Work instruction: With the images set aside, retype every record below character for character.

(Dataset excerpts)
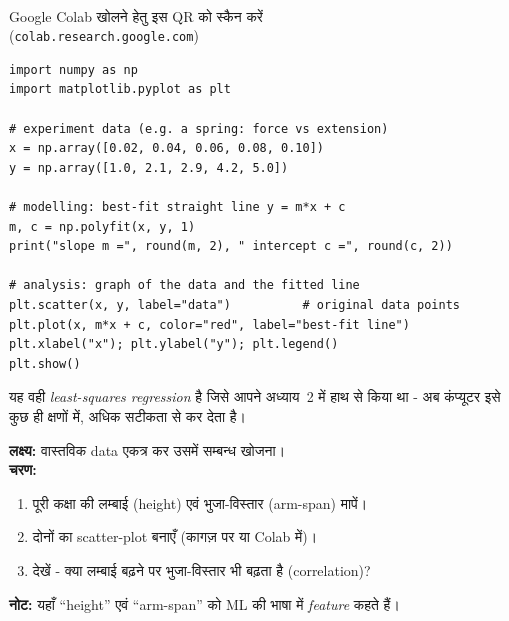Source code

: \begin{center}
\\[3pt]
{\footnotesize\sffamily\color{aigrey} Google Colab खोलने हेतु इस QR को स्कैन करें\\
(\nolinkurl{colab.research.google.com})}
\end{center}

\begin{lstlisting}
import numpy as np
import matplotlib.pyplot as plt

# experiment data (e.g. a spring: force vs extension)
x = np.array([0.02, 0.04, 0.06, 0.08, 0.10])
y = np.array([1.0, 2.1, 2.9, 4.2, 5.0])

# modelling: best-fit straight line y = m*x + c
m, c = np.polyfit(x, y, 1)
print("slope m =", round(m, 2), " intercept c =", round(c, 2))

# analysis: graph of the data and the fitted line
plt.scatter(x, y, label="data")          # original data points
plt.plot(x, m*x + c, color="red", label="best-fit line")
plt.xlabel("x"); plt.ylabel("y"); plt.legend()
plt.show()
\end{lstlisting}

\noindent यह वही \emph{least-squares regression} है जिसे आपने अध्याय~2 में हाथ से किया
था - अब कंप्यूटर इसे कुछ ही क्षणों में, अधिक सटीकता से कर देता है।

\begin{gatividhi}
\textbf{लक्ष्य:} वास्तविक data एकत्र कर उसमें सम्बन्ध खोजना।\\[4pt]
\textbf{चरण:}
\begin{enumerate}[leftmargin=1.6em]
  \item पूरी कक्षा की लम्बाई (height) एवं भुजा-विस्तार (arm-span) मापें।
  \item दोनों का scatter-plot बनाएँ (कागज़ पर या Colab में)।
  \item देखें - क्या लम्बाई बढ़ने पर भुजा-विस्तार भी बढ़ता है (correlation)?
\end{enumerate}
\textbf{नोट:} यहाँ “height” एवं “arm-span” को ML की भाषा में \emph{feature} कहते हैं।
\end{gatividhi}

Finished task:
Source code

: \begin{center}
\\[3pt]
{\footnotesize\sffamily\color{aigrey} Google Colab खोलने हेतु इस QR को स्कैन करें\\
(\nolinkurl{colab.research.google.com})}
\end{center}

\begin{lstlisting}
import numpy as np
import matplotlib.pyplot as plt

# experiment data (e.g. a spring: force vs extension)
x = np.array([0.02, 0.04, 0.06, 0.08, 0.10])
y = np.array([1.0, 2.1, 2.9, 4.2, 5.0])

# modelling: best-fit straight line y = m*x + c
m, c = np.polyfit(x, y, 1)
print("slope m =", round(m, 2), " intercept c =", round(c, 2))

# analysis: graph of the data and the fitted line
plt.scatter(x, y, label="data")          # original data points
plt.plot(x, m*x + c, color="red", label="best-fit line")
plt.xlabel("x"); plt.ylabel("y"); plt.legend()
plt.show()
\end{lstlisting}

\noindent यह वही \emph{least-squares regression} है जिसे आपने अध्याय~2 में हाथ से किया
था - अब कंप्यूटर इसे कुछ ही क्षणों में, अधिक सटीकता से कर देता है।

\begin{gatividhi}
\textbf{लक्ष्य:} वास्तविक data एकत्र कर उसमें सम्बन्ध खोजना।\\[4pt]
\textbf{चरण:}
\begin{enumerate}[leftmargin=1.6em]
  \item पूरी कक्षा की लम्बाई (height) एवं भुजा-विस्तार (arm-span) मापें।
  \item दोनों का scatter-plot बनाएँ (कागज़ पर या Colab में)।
  \item देखें - क्या लम्बाई बढ़ने पर भुजा-विस्तार भी बढ़ता है (correlation)?
\end{enumerate}
\textbf{नोट:} यहाँ “height” एवं “arm-span” को ML की भाषा में \emph{feature} कहते हैं।
\end{gatividhi}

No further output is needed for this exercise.